- Task description
Where a line of the data below has the string "what", copy that line.
*** Block opens ***
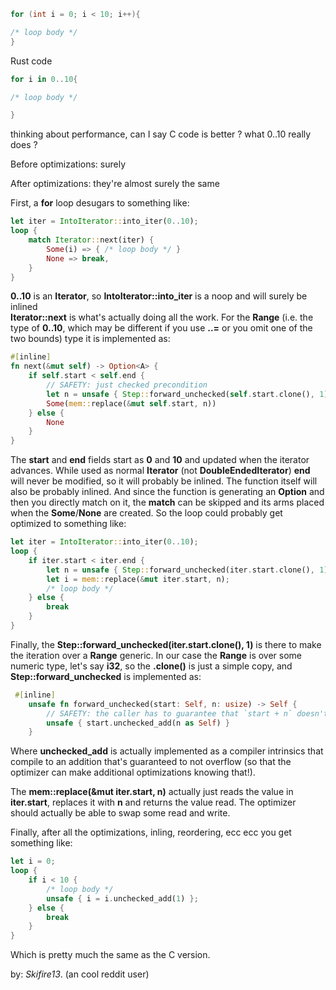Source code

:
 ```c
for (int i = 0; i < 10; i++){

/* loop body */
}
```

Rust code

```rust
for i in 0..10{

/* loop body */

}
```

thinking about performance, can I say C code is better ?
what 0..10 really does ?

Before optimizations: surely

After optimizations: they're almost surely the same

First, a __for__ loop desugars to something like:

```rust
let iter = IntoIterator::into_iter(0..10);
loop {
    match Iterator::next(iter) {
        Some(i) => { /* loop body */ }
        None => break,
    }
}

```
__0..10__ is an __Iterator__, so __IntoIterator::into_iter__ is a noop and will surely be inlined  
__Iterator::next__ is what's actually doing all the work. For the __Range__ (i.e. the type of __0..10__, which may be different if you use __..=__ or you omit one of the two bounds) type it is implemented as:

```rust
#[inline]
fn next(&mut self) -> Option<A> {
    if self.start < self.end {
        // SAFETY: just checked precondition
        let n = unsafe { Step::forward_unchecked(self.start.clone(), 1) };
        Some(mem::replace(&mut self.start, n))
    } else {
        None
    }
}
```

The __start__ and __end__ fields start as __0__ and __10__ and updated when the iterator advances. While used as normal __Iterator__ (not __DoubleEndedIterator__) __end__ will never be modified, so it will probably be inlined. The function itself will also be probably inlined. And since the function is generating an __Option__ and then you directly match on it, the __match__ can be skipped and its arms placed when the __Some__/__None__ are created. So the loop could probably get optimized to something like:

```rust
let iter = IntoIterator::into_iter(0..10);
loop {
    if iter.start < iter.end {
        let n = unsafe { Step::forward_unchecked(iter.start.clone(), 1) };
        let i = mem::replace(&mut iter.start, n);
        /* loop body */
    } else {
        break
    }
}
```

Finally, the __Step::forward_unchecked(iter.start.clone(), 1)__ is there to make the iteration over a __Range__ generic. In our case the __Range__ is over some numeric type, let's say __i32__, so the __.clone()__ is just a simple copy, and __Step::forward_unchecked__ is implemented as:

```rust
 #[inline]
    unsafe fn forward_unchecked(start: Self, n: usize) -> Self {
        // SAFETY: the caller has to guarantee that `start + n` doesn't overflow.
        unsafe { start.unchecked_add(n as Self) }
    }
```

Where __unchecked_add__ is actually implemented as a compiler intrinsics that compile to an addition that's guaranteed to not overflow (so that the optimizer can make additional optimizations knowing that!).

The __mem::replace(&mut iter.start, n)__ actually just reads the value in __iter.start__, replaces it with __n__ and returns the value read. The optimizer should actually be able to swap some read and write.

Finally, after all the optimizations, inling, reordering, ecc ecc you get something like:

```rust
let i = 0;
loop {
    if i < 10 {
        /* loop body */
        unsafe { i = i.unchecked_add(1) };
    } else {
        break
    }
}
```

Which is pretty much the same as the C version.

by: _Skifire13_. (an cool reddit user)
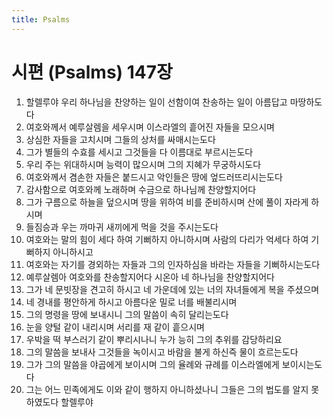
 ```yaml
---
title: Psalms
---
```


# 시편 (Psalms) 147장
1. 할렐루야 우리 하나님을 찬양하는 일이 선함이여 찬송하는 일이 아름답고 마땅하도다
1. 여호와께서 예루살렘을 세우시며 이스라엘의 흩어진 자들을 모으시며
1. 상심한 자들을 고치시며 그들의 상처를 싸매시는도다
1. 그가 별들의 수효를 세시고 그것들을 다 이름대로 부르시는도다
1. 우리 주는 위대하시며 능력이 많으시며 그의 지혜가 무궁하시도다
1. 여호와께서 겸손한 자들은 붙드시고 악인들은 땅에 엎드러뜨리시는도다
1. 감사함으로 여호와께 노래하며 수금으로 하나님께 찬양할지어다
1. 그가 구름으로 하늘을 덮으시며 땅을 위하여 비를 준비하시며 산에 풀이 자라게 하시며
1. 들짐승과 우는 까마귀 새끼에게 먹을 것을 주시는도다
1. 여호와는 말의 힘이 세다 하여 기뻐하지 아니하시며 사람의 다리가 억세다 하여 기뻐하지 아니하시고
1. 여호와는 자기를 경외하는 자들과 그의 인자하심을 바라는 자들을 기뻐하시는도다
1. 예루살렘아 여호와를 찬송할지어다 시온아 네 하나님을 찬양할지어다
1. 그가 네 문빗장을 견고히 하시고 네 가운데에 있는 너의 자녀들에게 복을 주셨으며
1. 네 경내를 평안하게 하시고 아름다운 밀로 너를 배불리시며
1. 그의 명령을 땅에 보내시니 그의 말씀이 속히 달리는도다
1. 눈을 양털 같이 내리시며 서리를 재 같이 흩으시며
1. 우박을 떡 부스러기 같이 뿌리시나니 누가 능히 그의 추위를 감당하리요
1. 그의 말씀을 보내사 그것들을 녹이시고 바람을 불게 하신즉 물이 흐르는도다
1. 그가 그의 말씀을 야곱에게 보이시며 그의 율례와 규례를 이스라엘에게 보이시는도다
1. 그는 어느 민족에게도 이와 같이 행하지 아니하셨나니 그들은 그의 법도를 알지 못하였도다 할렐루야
*** Block closes ***
*** Block opens ***
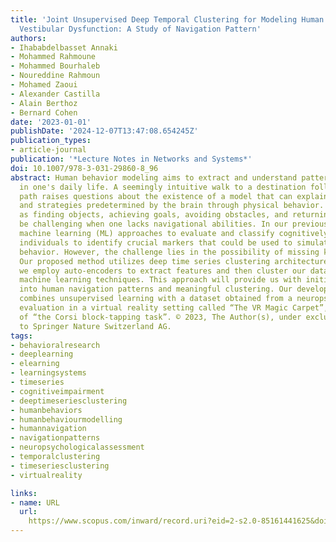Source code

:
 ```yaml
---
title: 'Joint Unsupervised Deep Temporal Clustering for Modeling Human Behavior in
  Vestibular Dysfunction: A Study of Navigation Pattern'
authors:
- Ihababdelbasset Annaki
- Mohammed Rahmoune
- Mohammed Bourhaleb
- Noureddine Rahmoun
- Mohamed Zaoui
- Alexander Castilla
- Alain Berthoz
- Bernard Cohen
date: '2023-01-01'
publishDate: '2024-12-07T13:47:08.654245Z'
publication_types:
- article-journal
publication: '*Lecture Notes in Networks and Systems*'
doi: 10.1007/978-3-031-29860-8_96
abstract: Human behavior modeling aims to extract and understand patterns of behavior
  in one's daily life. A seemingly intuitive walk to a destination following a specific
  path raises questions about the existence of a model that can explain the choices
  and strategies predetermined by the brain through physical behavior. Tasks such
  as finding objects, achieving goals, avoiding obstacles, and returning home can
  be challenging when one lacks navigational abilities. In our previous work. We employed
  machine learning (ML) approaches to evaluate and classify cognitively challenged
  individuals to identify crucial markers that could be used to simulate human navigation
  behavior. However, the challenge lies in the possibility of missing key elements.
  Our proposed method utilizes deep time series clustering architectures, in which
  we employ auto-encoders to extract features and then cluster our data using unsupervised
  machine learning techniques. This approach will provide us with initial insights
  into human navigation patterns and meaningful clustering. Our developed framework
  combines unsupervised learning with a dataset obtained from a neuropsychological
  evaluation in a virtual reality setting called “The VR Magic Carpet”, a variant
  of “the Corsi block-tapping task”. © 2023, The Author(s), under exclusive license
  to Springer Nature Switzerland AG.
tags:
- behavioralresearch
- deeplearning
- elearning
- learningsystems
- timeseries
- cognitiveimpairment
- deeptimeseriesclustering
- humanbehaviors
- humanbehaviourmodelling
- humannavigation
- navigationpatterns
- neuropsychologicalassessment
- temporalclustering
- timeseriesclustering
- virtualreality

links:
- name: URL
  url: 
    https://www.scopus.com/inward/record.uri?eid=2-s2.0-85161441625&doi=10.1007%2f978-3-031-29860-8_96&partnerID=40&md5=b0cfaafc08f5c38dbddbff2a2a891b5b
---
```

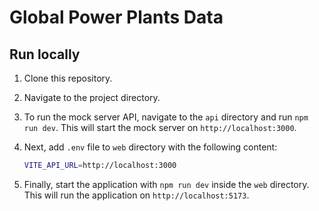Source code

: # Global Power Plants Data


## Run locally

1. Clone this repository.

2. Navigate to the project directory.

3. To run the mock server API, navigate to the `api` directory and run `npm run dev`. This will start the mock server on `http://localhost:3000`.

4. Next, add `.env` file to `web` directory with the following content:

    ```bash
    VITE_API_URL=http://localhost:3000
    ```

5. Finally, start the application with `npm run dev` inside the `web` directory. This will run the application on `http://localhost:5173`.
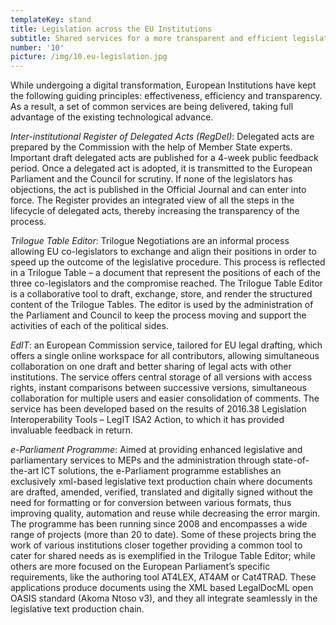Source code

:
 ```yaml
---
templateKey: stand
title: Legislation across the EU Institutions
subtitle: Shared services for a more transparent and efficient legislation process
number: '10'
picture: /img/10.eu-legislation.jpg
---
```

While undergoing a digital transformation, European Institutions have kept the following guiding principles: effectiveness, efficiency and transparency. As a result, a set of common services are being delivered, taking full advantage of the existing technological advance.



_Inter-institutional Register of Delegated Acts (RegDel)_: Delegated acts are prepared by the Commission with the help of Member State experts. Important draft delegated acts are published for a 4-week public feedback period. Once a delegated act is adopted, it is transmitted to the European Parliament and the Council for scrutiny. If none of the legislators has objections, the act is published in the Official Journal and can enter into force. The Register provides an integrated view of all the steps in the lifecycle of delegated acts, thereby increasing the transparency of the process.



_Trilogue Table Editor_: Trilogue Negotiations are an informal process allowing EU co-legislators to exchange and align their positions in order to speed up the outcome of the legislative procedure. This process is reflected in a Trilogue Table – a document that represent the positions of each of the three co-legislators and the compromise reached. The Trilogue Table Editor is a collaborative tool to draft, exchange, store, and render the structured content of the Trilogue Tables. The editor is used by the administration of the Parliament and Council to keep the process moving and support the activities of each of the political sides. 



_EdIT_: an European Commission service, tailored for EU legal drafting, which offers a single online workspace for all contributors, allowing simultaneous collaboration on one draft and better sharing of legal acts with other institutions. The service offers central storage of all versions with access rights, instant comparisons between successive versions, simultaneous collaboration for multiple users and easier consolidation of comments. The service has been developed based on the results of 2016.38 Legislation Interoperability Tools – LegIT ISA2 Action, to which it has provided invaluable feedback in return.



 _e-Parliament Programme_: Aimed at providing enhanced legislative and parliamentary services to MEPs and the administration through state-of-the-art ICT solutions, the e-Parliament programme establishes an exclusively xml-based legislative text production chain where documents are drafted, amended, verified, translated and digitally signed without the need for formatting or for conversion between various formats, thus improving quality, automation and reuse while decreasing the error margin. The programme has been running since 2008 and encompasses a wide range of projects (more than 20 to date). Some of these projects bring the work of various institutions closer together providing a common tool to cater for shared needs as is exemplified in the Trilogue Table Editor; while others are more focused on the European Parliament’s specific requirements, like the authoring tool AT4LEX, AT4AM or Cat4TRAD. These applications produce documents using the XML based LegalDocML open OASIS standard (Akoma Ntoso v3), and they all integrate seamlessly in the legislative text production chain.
*** Block closes ***
- Task answer
what 0..10 really does ?
__Iterator::next__ is what's actually doing all the work. For the __Range__ (i.e. the type of __0..10__, which may be different if you use __..=__ or you omit one of the two bounds) type it is implemented as:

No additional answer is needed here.